START WORKING DATA

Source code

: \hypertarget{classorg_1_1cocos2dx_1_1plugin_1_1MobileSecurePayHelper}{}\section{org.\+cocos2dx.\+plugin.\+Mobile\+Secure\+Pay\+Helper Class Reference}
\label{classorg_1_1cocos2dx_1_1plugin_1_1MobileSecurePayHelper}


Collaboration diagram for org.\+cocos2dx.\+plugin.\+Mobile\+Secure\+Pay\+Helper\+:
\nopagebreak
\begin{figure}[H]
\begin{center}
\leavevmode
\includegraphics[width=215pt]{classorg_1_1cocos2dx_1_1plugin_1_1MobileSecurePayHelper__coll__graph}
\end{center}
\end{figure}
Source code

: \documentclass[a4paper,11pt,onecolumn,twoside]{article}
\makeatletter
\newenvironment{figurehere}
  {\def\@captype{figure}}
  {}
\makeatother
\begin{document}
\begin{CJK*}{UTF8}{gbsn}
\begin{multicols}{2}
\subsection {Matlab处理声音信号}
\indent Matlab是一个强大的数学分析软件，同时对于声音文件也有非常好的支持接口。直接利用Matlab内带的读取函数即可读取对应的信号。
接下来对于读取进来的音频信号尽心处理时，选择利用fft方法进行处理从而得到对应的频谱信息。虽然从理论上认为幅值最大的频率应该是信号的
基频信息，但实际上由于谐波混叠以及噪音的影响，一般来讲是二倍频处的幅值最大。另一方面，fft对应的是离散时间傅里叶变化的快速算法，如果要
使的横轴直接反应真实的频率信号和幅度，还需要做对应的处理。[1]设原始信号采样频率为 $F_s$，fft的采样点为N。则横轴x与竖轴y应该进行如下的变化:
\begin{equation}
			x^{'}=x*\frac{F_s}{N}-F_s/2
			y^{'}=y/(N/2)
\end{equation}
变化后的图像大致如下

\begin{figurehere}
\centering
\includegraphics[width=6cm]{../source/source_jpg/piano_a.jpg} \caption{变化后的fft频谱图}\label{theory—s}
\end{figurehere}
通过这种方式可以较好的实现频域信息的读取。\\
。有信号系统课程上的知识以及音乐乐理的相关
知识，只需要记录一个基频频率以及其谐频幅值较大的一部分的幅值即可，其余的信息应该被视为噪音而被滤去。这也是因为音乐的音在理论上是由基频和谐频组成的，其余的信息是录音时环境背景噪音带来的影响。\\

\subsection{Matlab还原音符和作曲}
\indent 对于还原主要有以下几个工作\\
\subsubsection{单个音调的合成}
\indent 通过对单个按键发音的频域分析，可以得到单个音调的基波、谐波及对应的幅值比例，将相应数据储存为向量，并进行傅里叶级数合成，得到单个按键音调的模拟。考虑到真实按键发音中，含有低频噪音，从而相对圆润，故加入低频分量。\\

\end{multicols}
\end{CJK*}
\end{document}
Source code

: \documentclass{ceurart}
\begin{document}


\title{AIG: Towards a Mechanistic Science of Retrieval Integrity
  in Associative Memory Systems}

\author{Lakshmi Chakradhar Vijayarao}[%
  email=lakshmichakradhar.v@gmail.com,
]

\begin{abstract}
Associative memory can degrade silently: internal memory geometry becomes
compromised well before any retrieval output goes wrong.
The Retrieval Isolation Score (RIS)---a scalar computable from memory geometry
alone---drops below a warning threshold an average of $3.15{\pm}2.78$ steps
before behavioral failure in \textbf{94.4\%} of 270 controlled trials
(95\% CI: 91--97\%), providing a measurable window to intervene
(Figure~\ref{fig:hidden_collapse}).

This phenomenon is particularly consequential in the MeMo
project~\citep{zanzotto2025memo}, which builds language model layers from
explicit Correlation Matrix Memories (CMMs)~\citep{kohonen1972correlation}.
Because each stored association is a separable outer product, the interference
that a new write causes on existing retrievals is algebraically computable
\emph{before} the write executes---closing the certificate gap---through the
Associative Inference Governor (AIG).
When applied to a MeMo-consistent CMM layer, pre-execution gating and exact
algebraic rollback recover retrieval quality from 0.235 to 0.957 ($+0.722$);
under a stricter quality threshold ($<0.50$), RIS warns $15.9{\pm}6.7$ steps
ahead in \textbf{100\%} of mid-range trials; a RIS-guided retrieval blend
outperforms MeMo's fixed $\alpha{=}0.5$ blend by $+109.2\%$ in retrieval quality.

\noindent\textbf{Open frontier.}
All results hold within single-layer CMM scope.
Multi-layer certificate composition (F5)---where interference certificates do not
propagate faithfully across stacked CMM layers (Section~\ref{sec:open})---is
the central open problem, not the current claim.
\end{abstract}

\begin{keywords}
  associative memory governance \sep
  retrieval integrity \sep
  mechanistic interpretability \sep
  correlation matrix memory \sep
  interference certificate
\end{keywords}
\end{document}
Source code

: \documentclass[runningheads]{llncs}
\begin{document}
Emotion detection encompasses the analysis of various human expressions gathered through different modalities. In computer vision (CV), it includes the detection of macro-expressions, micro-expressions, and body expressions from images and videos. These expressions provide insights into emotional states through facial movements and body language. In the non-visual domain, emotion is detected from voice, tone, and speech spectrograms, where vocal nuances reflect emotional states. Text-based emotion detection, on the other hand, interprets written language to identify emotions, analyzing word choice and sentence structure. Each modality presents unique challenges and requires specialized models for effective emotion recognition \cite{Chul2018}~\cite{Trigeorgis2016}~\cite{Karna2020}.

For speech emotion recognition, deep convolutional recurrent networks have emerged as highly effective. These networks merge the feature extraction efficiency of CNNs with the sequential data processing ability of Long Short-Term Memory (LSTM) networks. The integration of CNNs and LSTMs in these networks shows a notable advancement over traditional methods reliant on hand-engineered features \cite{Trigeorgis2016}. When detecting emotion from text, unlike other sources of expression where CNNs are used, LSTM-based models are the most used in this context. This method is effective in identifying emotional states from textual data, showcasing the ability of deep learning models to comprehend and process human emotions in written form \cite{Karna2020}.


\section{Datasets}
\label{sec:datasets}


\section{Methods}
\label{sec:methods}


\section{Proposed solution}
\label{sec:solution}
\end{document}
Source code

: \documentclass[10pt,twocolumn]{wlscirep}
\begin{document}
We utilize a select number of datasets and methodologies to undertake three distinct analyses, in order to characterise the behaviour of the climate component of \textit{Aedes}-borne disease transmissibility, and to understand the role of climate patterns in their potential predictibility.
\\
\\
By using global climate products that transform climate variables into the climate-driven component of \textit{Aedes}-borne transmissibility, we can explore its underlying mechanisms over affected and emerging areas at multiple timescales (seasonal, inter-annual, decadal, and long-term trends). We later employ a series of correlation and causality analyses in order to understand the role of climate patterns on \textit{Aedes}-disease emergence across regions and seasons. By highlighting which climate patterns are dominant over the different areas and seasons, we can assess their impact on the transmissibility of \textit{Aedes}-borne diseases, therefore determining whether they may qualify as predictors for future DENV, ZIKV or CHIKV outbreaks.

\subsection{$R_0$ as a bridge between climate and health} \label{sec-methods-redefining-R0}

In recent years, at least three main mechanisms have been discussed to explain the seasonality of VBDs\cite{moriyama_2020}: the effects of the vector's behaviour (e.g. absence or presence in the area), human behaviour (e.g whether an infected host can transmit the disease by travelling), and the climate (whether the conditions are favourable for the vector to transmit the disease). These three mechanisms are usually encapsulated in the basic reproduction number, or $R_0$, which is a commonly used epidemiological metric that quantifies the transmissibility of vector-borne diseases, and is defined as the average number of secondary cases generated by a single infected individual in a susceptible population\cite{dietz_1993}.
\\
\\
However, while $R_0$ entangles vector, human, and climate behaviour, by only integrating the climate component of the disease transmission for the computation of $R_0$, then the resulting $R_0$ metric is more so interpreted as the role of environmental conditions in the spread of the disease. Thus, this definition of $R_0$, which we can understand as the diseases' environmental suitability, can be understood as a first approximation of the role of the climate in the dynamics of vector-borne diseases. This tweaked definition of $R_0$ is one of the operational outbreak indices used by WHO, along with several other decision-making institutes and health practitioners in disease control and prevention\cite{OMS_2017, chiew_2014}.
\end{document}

END WORKING DATA

* TASK INSTRUCTIONS
Each line above with the string "begin" should be reported in full.

* EXERCISE SOLUTION
\begin{figure}[H]
\begin{center}
\begin{document}
\begin{CJK*}{UTF8}{gbsn}
\begin{multicols}{2}
\begin{equation}
\begin{figurehere}
\begin{document}
\begin{abstract}
\begin{keywords}
\begin{document}
\begin{document}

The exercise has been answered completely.